Right now Readable Laws is still a small community battling a gargantuan task that requires special knowledge. If you, or somebody you know, can contribute to making legislation readable again - now’s your chance to turn help our democracy.

What follows below is a lesson in participation: Since this is a NewAssignment.net project, which is about engaging readers in the news process - this is a chance to examine how to build a community around wiki technology. Even when trying to spur user-generated content for a noble cause, like improving our democracy, it is never easy. So I asked Burton to describe in his own words what he has learned so far.

What I’ve learned? That’s easy. In the early days, I was full of gimmicky ideas about how to attract readers and contributions: Seed the pages (it’s a wiki) with bad content that will inspire passers by to make edits. Turn the editing into a game-like process that inspires contributors to compete with one another. Get some high-profile blogger-friends to promote it and watch the hits pour in.

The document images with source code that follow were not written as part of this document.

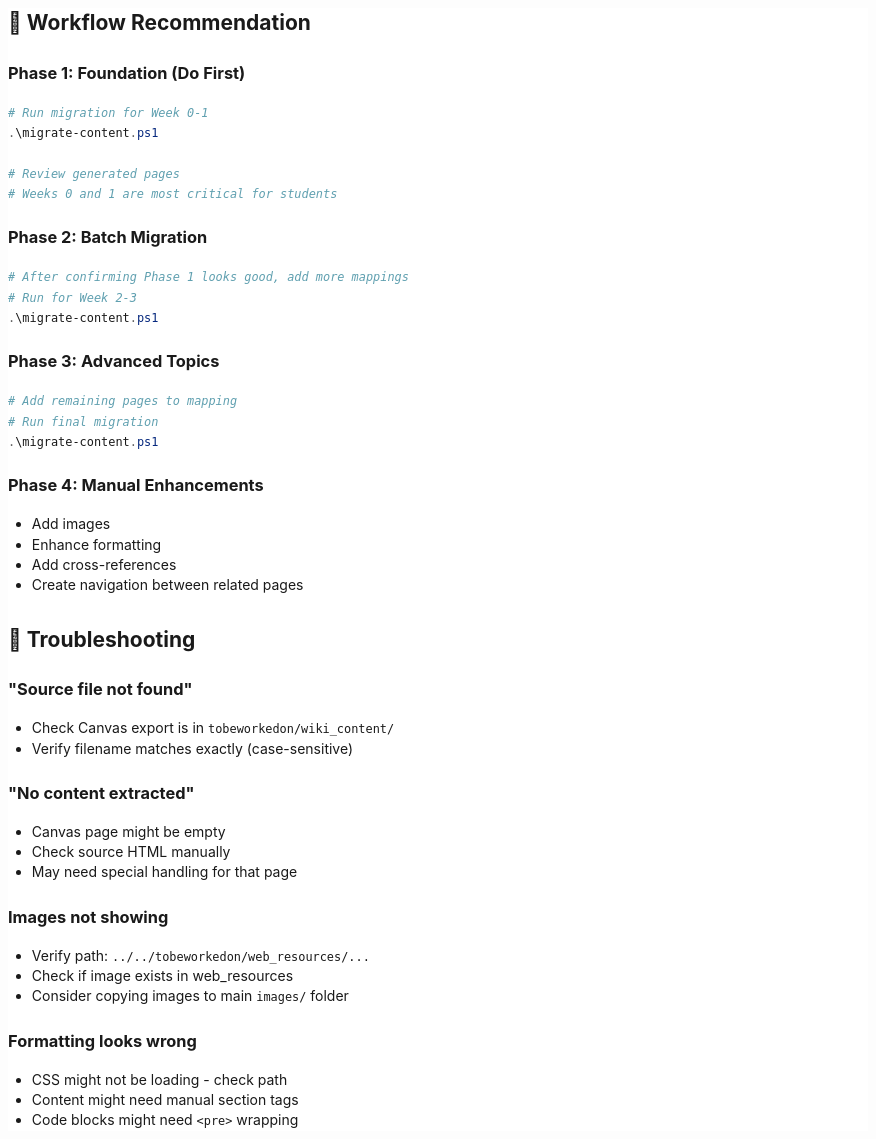 ## 🚀 Workflow Recommendation

### Phase 1: Foundation (Do First)
```powershell
# Run migration for Week 0-1
.\migrate-content.ps1

# Review generated pages
# Weeks 0 and 1 are most critical for students
```

### Phase 2: Batch Migration
```powershell
# After confirming Phase 1 looks good, add more mappings
# Run for Week 2-3
.\migrate-content.ps1
```

### Phase 3: Advanced Topics
```powershell
# Add remaining pages to mapping
# Run final migration
.\migrate-content.ps1
```

### Phase 4: Manual Enhancements
- Add images
- Enhance formatting
- Add cross-references
- Create navigation between related pages

## 🐛 Troubleshooting

### "Source file not found"
- Check Canvas export is in `tobeworkedon/wiki_content/`
- Verify filename matches exactly (case-sensitive)

### "No content extracted"
- Canvas page might be empty
- Check source HTML manually
- May need special handling for that page

### Images not showing
- Verify path: `../../tobeworkedon/web_resources/...`
- Check if image exists in web_resources
- Consider copying images to main `images/` folder

### Formatting looks wrong
- CSS might not be loading - check path
- Content might need manual section tags
- Code blocks might need `<pre>` wrapping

The hits poured in, and they exited the site just as quickly. I spent a lot of time thinking about and implementing these things, and it was time wasted. The time should have been spent instead on the only thing that matters: content. I’ve learned that a site like mine—a people’s resource that is written by the people, much like Wikipedia—cannot build a community out of nothing. A dynamite marketing strategy will get you nowhere if you have no content. People will not come to a bare site and just start editing blank pages. You have to nurture that community slowly by building a base of readers, and then gradually turning those readers into contributors. The ONLY way to build that reader base is with good content, and because the readers come before contributors, you have to do the contributions yourself, or hire people to help you. When this occurred to me back in April, I wrote it down:

“People want to be a part of something that is already good; they don’t want to be part of a foundering effort that MIGHT make it. You can’t rely on people to build your online presence. You have to build it yourself and make it a home for them. The content IS the marketing effort.”